Despite having a weaker army, Serbia managed to outfight the Austrians. Apart from a high patriotic fervor of the Serbians, the reason for Austria’s loss was the fact that the Dual Monarchy and its ally, the Hapsburg Empire, had different and mutually exclusive purposes. Almost simultaneously with Austria’s declaration of war on Serbia, Germany declared war on Russia (Fromkin 2004, p. 284). Therefore, when the Austrian government expected support from the German army, it was getting busy at the other front fighting the Russians and French.

In the wartime, all domestic resources should be mobilized in order to ensure participation in the war and subsequent victory. The country bears the logistics constraint, in other words – the necessity to equip and provide its army with food and ammunition. To some extent, Serbia relied on the allies in the costs of war but both Russia and France also had problems with ammunition and food provision; therefore, assistance was not sufficient. Serbia had many losses during the First World War, but it managed to sustain people’s spirit and nationalism.

Furthermore, during a war, the state and citizens are involved in bargaining. The authorities offer some bargains to the subjects. If, in the earlier times, the rulers used to fight for the new lands and quell discontent in the existing ones, today, authorities wage the wars for economic privileges and improvement of living. The two World Wars probably were among the last ones fought for the new territories. To the First World War, the hypothesis of Asset Binding can be applied (Magagna, 2015). The Serbians realized that they could perish together with their state. Even if they had not, their citizenship would have been transformed by the war into an asset value. Thus, “the underlying bargain transforms subjects and citizens into stakeholders who have an incentive to support their states in war” (Magagna, 2015). This understanding makes people more likely to support the war and, thus, ensure their state’s survival.
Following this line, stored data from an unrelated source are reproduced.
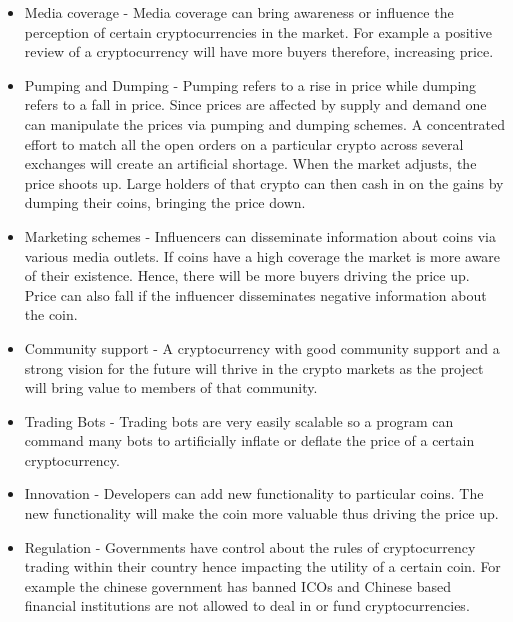 \begin{itemize}


\item Media coverage - 
Media coverage can bring awareness or influence the perception of certain cryptocurrencies in the market. For example a positive review of a cryptocurrency will have more buyers therefore, increasing price.

\item Pumping and Dumping - 
Pumping refers to a rise in price while dumping refers to a fall in price. 
Since prices are affected by supply and demand one can manipulate the prices via pumping and dumping schemes. A concentrated effort to match all the open orders on a particular crypto across several exchanges will create an artificial shortage. When the market adjusts, the price shoots up. Large holders of that crypto can then cash in on the gains by dumping their coins, bringing the price down.

\item Marketing schemes -
Influencers can disseminate information about coins via various media outlets. If coins have a high coverage the market is more aware of their existence.  Hence, there will be more buyers driving the price up.  Price can also fall if the influencer disseminates negative information about the coin.

\item Community support - 
A cryptocurrency with good community support and a strong vision for the future will thrive in the crypto markets as the project will bring value to members of that community. 

\item Trading Bots - Trading bots are very easily scalable so a program can command many bots to artificially inflate or deflate the price of a certain cryptocurrency. 

\item Innovation - Developers can add new functionality to particular coins.  The new functionality will make the coin more valuable thus driving the price up.

\item Regulation - Governments have control about the rules of cryptocurrency trading within their country  hence impacting the utility of a certain coin.  For example the chinese government has banned ICOs and Chinese based financial institutions are not allowed to deal in or fund cryptocurrencies. 
\end{itemize}

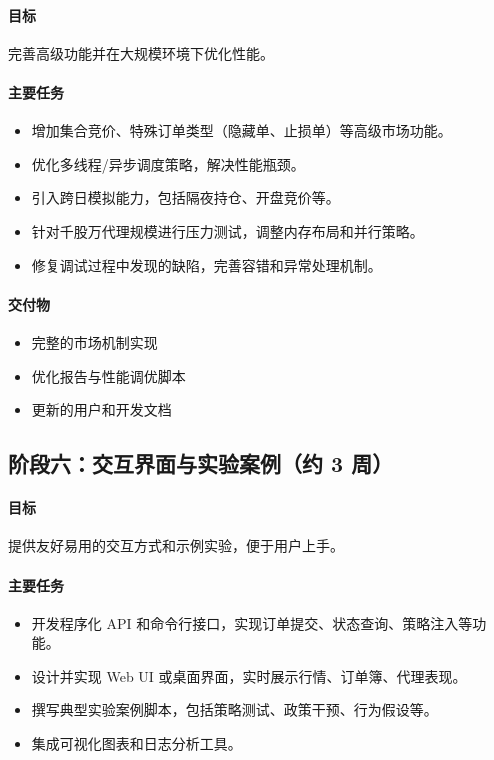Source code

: \paragraph{目标} 完善高级功能并在大规模环境下优化性能。

\paragraph{主要任务}
\begin{itemize}
  \item 增加集合竞价、特殊订单类型（隐藏单、止损单）等高级市场功能。
  \item 优化多线程/异步调度策略，解决性能瓶颈。
  \item 引入跨日模拟能力，包括隔夜持仓、开盘竞价等。
  \item 针对千股万代理规模进行压力测试，调整内存布局和并行策略。
  \item 修复调试过程中发现的缺陷，完善容错和异常处理机制。
\end{itemize}

\paragraph{交付物}
\begin{itemize}
  \item 完整的市场机制实现
  \item 优化报告与性能调优脚本
  \item 更新的用户和开发文档
\end{itemize}

\subsection{阶段六：交互界面与实验案例（约 3 周）}

\paragraph{目标} 提供友好易用的交互方式和示例实验，便于用户上手。

\paragraph{主要任务}
\begin{itemize}
  \item 开发程序化 API 和命令行接口，实现订单提交、状态查询、策略注入等功能。
  \item 设计并实现 Web UI 或桌面界面，实时展示行情、订单簿、代理表现。
  \item 撰写典型实验案例脚本，包括策略测试、政策干预、行为假设等。
  \item 集成可视化图表和日志分析工具。
\end{itemize}


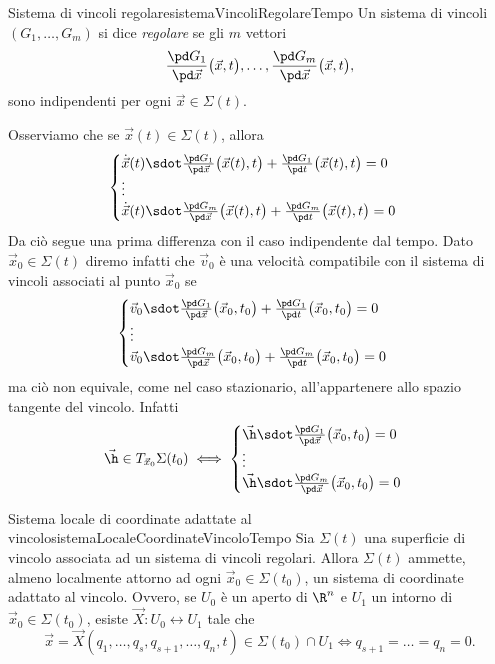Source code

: \begin{defn}{Sistema di vincoli regolare}{sistemaVincoliRegolareTempo}
	Un sistema di vincoli \((G_1,\ldots,G_m)\) si dice \emph{regolare} se gli \(m\) vettori
	\[
		\frac{\pd G_1}{\pd\vec{x}}\big(\vec{x},t\big), \ldots, \frac{\pd G_m}{\pd\vec{x}}\big(\vec{x},t\big),
	\]
	sono indipendenti per ogni \(\vec{x}\in\Sigma(t)\).
\end{defn}
\noindent
Osserviamo che se \(\vec{x}(t)\in\Sigma(t)\), allora
\[
	\begin{cases}
		\dot{\vec{x}}(t) \sdot \frac{\pd G_1}{\pd\vec{x}}\big(\vec{x}(t),t\big) + \frac{\pd G_1}{\pd t}\big(\vec{x}(t),t\big) = 0 \\
		\vdots                                                                                                                    \\
		\dot{\vec{x}}(t) \sdot \frac{\pd G_m}{\pd\vec{x}}\big(\vec{x}(t),t\big) + \frac{\pd G_m}{\pd t}\big(\vec{x}(t),t\big) = 0
	\end{cases}
\]
Da ciò segue una prima differenza con il caso indipendente dal tempo. Dato \(\vec{x}_0\in\Sigma(t)\) diremo infatti che \(\vec{v}_0\) è una velocità compatibile con il sistema di vincoli associati al punto \(\vec{x}_0\) se
\[
	\begin{cases}
		\vec{v}_0 \sdot \frac{\pd G_1}{\pd\vec{x}}\big(\vec{x}_0,t_0\big) + \frac{\pd G_1}{\pd t}\big(\vec{x}_0,t_0\big) = 0 \\
		\vdots                                                                                                               \\
		\vec{v}_0 \sdot \frac{\pd G_m}{\pd\vec{x}}\big(\vec{x}_0,t_0\big) + \frac{\pd G_m}{\pd t}\big(\vec{x}_0,t_0\big) = 0
	\end{cases}
\]
ma ciò non equivale, come nel caso stazionario, all'appartenere allo spazio tangente del vincolo. Infatti
\[
	\vec{\h} \in T_{\vec{x}_0}\Sigma(t_0) \iff 	\begin{cases}
		\vec{\h} \sdot \frac{\pd G_1}{\pd \vec{x}}\big(\vec{x}_0,t_0\big) = 0 \\
		\vdots                                                                \\
		\vec{\h} \sdot \frac{\pd G_m}{\pd \vec{x}}\big(\vec{x}_0,t_0\big) = 0
	\end{cases}
\]

\begin{teor}{Sistema locale di coordinate adattate al vincolo}{sistemaLocaleCoordinateVincoloTempo}
	Sia \(\Sigma(t)\) una superficie di vincolo associata ad un sistema di vincoli regolari.
	Allora \(\Sigma(t)\) ammette, almeno localmente attorno ad ogni \(\vec{x}_0\in\Sigma(t_0)\), un sistema di coordinate adattato al vincolo.
	Ovvero, se \(U_0\) è un aperto di \(\R^n\) e \(U_1\) un intorno di \(\vec{x}_0\in\Sigma(t_0)\), esiste \(\vec{X}\colon U_0 \longleftrightarrow U_1\) tale che
	\[
		\vec{x} = \vec{X}(q_1,\ldots,q_s,q_{s+1},\ldots,q_n,t) \in \Sigma(t_0)\cap U_1 \iff q_{s+1} = \ldots = q_n = 0.
	\]
\end{teor}

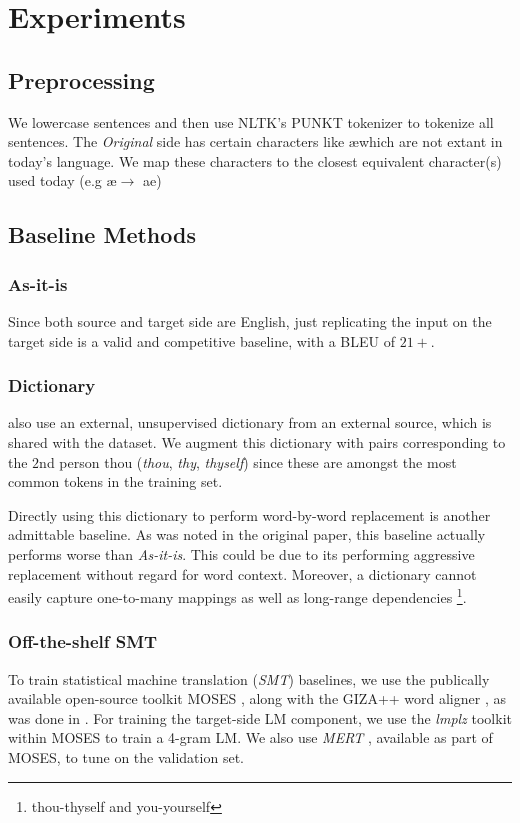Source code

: \section{Experiments} \label{sec:Experiments}
\subsection{Preprocessing}
We lowercase sentences and then use NLTK's PUNKT tokenizer to tokenize all sentences. The \textit{Original} side has certain characters like \ae which are not extant in today's language. We map these characters to the closest equivalent character(s) used today (e.g \ae $\rightarrow$ ae)

\subsection{Baseline Methods}
\subsubsection{As-it-is}
Since both source and target side are English, just replicating the input on the target side is a valid and competitive baseline, with a BLEU of $21+$.

\subsubsection{Dictionary}
\cite{xu2012paraphrasing} also use an external, unsupervised dictionary from an external source, which is shared with the dataset. We augment this dictionary with pairs corresponding to the $2$nd person thou (\textit{thou}, \textit{thy}, \textit{thyself}) since these are amongst the most common tokens in the training set.

Directly using this dictionary to perform word-by-word replacement is another admittable baseline. As was noted in the original paper,  this baseline actually performs worse than \textit{As-it-is}. This could be due to its performing aggressive replacement without regard for word context. Moreover, a dictionary cannot easily capture one-to-many mappings as well as long-range dependencies \footnote{thou-thyself and you-yourself}.

\subsubsection{Off-the-shelf SMT}
To train statistical machine translation (\textit{SMT}) baselines, we use the publically available open-source toolkit MOSES \cite{koehn2007moses}, along with the GIZA++  word aligner \cite{och2003minimum}, as was done in \cite{xu2012paraphrasing}. For training the target-side LM component, we use the \textit{lmplz} toolkit within MOSES to train a 4-gram LM. We also use \textit{MERT}  \cite{och2003minimum}, available as part of MOSES, to tune on the validation set.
Depending on the country, the level of commitment is different. Thus, the same war can exhibit adversaries with different levels of domestic commitment. It is logical that a higher level of domestic commitment is, the better the state is ready for any military conflict and able to wage offensive. However, it is indicative that in the case of one belligerent party being stronger (the so-called asymmetric wars), the victory can go to a weaker state with a high level of domestic commitment. These counter-intuitive outcomes can be explained by the fact that a lack of technology and ammunition can be helped out by the high levels of domestic commitment. On the whole, “domestic commitment levels have increased across time and all systems” (Magagna, 2015).

In the cases a war is imposed on a country, domestic commitment can be the only way to ensure its survival and independence. In the case of military aggression, the state and the population depend on each other. The state offers citizenship an asset value, while the population pays for it with constrictions, taxes, and supporting the state even in the time of war. As a minor power, Serbia was significantly weaker than the Austria-Hungarian Empire. Being weakened by the two Balkan Wars of 1912-1913, Serbia had fewer mobilization resources and less ammunition. However, the patriotic spirit of its population contributed to the victory. In order to ensure the country’s survival and independence, the Serbians had to demonstrate a high level of domestic commitment in the form of financial loads such as debts, taxation, and other associated costs, as well as mass conscriptions and manpower losses. When a country could not boast of advanced technology and military preparedness, diligent domestic commitment can help win even against a more powerful adversary.